Why read () read one byte at a time if char is 2 bytes?

advertisements

This question already has an answer here:

  • What is the difference between Reader and InputStream? 3 answers

If we have a character in our text file which is in unicode, mustn't it be 2 bytes of data? But the read() method reads one byte at a time as an int. So if we have a FileInputStream object fin and we invoke int x = fin.read() once, how do we get the full character back upon System.out.println(x) if only one byte has been read? (the fin.read() is not in a while loop or anything, it is just called once)


Good question! You're right that in Java characters are always two bytes, but that isn't true elsewhere (e.g. in the contents of a file).

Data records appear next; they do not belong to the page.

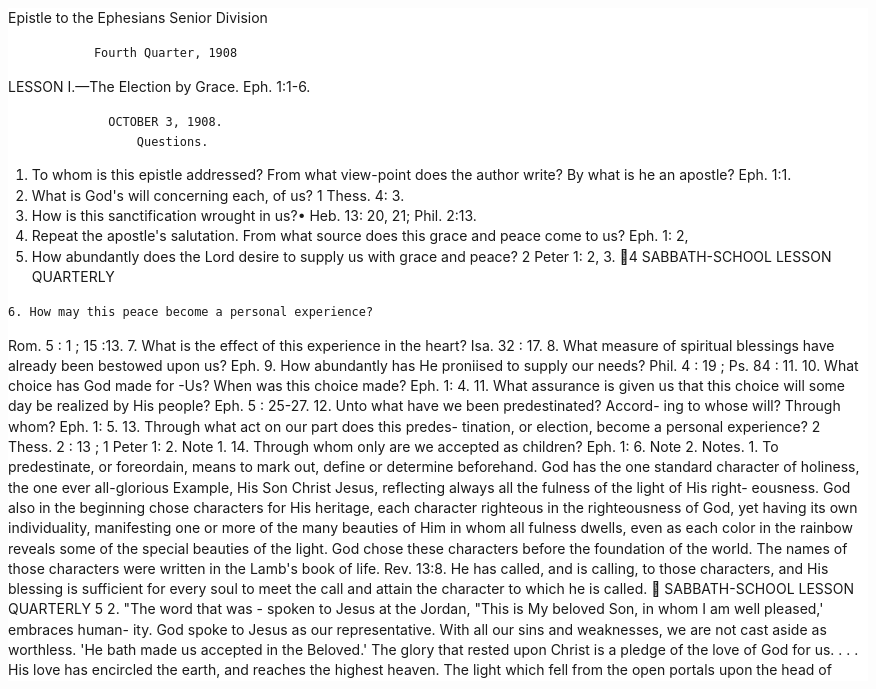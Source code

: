 Epistle to the Ephesians
                 Senior Division

                Fourth Quarter, 1908


 LESSON I.—The Election by Grace. Eph. 1:1-6.

                  OCTOBER 3, 1908.
                      Questions.
   1. To whom is this epistle addressed? From what
view-point does the author write? By what is he an
apostle? Eph. 1:1.
   2. What is God's will concerning each, of us?
1 Thess. 4: 3.
   3. How is this sanctification wrought in us?• Heb.
13: 20, 21; Phil. 2:13.
   4. Repeat the apostle's salutation. From what
source does this grace and peace come to us? Eph. 1: 2,
   5. How abundantly does the Lord desire to supply
us with grace and peace? 2 Peter 1: 2, 3.
4          SABBATH-SCHOOL LESSON QUARTERLY

    6. How may this peace become a personal experience?
Rom. 5 : 1 ; 15 :13.
    7. What is the effect of this experience in the heart?
Isa. 32 : 17.
    8. What measure of spiritual blessings have already
been bestowed upon us? Eph.
    9. How abundantly has He proniised to supply our
needs? Phil. 4 : 19 ; Ps. 84 : 11.
   10. What choice has God made for -Us? When was
this choice made? Eph. 1: 4.
   11. What assurance is given us that this choice will
some day be realized by His people? Eph. 5 : 25-27.
  12. Unto what have we been predestinated? Accord-
ing to whose will? Through whom? Eph. 1: 5.
  13. Through what act on our part does this predes-
tination, or election, become a personal experience?
2 Thess. 2 : 13 ; 1 Peter 1: 2. Note 1.
  14. Through whom only are we accepted as children?
Eph. 1: 6. Note 2.
                              Notes.
    1. To predestinate, or foreordain, means to mark out, define
or determine beforehand. God has the one standard character
of holiness, the one ever all-glorious Example, His Son Christ
Jesus, reflecting always all the fulness of the light of His right-
eousness. God also in the beginning chose characters for His
heritage, each character righteous in the righteousness of God,
yet having its own individuality, manifesting one or more of
the many beauties of Him in whom all fulness dwells, even as
each color in the rainbow reveals some of the special beauties of
the light. God chose these characters before the foundation of
the world. The names of those characters were written in the
Lamb's book of life. Rev. 13:8. He has called, and is calling,
to those characters, and His blessing is sufficient for every soul
to meet the call and attain the character to which he is called.
           SABBATH-SCHOOL LESSON QUARTERLY                     5
    2. "The word that was - spoken to Jesus at the Jordan, "This
is My beloved Son, in whom I am well pleased,' embraces human-
ity. God spoke to Jesus as our representative. With all our
sins and weaknesses, we are not cast aside as worthless. 'He
bath made us accepted in the Beloved.' The glory that rested
upon Christ is a pledge of the love of God for us. . . . His
love has encircled the earth, and reaches the highest heaven.
The light which fell from the open portals upon the head of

A file is not encoded "in "Unicode" because Unicode is a specification, not an encoding. Encodings map the Unicode specification to certain byte sequences, and not all such encodings use two-byte characters. Java chars are UTF-16 which is always two bytes wide, but many files are stored as UTF-8 which is variable-width; ASCII chars are one byte, others are two or more.

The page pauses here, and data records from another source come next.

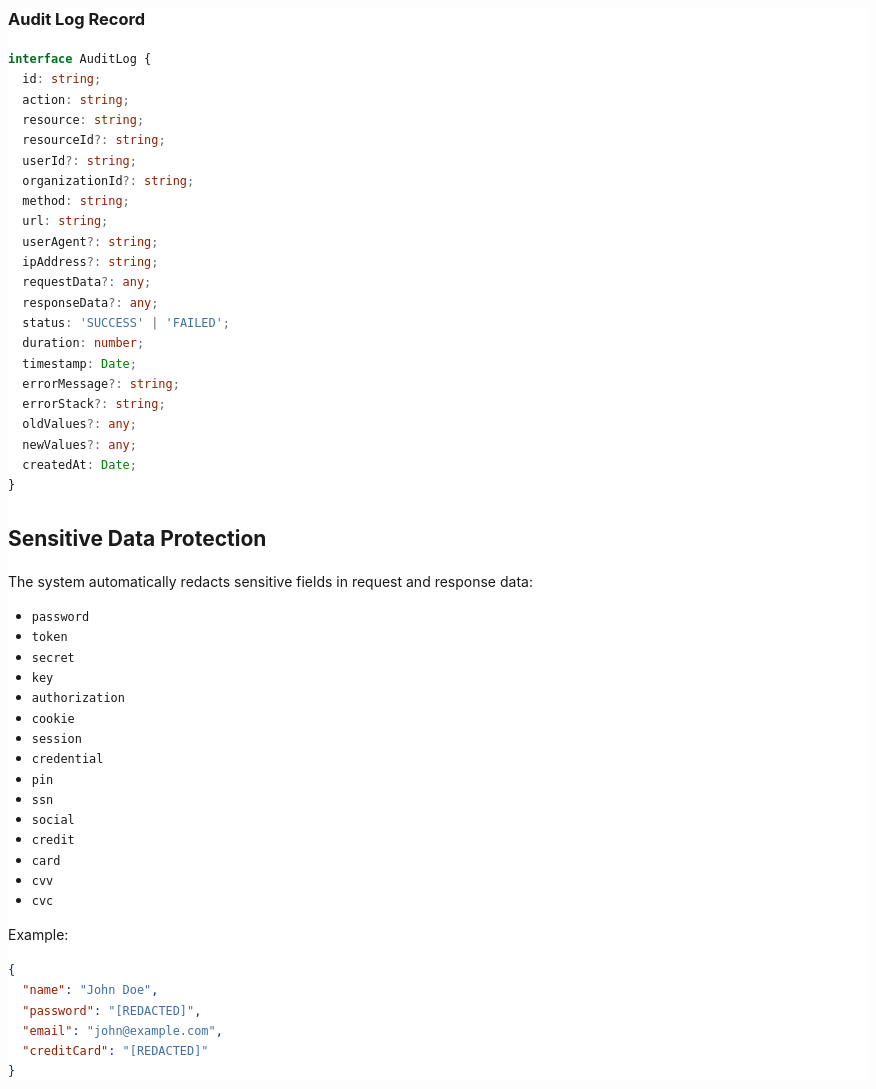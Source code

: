 ### Audit Log Record

```typescript
interface AuditLog {
  id: string;
  action: string;
  resource: string;
  resourceId?: string;
  userId?: string;
  organizationId?: string;
  method: string;
  url: string;
  userAgent?: string;
  ipAddress?: string;
  requestData?: any;
  responseData?: any;
  status: 'SUCCESS' | 'FAILED';
  duration: number;
  timestamp: Date;
  errorMessage?: string;
  errorStack?: string;
  oldValues?: any;
  newValues?: any;
  createdAt: Date;
}
```

## Sensitive Data Protection

The system automatically redacts sensitive fields in request and response data:

- `password`
- `token`
- `secret`
- `key`
- `authorization`
- `cookie`
- `session`
- `credential`
- `pin`
- `ssn`
- `social`
- `credit`
- `card`
- `cvv`
- `cvc`

Example:
```json
{
  "name": "John Doe",
  "password": "[REDACTED]",
  "email": "john@example.com",
  "creditCard": "[REDACTED]"
}
```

More to the point however, InputStream is designed to read binary data, not characters, and binary data is (essentially) always read one byte at a time. If you want to read text you wrap your stream in a a Reader (preferably explicitly specifying the encoding to be used) to convert the binary data into text. Internally it will call read() one or more times in order to properly construct a character from the sequence of bytes based on the encoding.